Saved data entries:
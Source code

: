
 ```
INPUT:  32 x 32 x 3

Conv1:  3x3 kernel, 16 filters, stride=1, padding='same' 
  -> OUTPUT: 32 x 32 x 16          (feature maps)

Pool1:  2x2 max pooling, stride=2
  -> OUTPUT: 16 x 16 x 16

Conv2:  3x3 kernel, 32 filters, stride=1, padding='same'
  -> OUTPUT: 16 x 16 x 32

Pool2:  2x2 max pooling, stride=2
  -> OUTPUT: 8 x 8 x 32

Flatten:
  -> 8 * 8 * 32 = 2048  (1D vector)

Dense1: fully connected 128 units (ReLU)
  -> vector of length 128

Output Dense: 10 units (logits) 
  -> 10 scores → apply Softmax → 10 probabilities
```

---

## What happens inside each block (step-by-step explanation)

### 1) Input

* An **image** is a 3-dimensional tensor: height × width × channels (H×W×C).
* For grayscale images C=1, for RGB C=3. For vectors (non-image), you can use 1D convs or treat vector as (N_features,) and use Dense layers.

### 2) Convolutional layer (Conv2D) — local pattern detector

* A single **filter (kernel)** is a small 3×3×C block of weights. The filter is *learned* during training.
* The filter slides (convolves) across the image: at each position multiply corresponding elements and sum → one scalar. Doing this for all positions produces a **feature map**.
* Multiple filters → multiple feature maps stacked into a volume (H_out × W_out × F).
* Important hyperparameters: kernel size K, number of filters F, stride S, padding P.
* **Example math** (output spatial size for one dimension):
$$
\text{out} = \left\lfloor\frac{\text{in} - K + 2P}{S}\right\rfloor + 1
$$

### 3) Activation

WORK TO BE COMPLETED:
Tally the lines of the data that contain the word "same", and give only that tally.

ANSWER SECTION:
2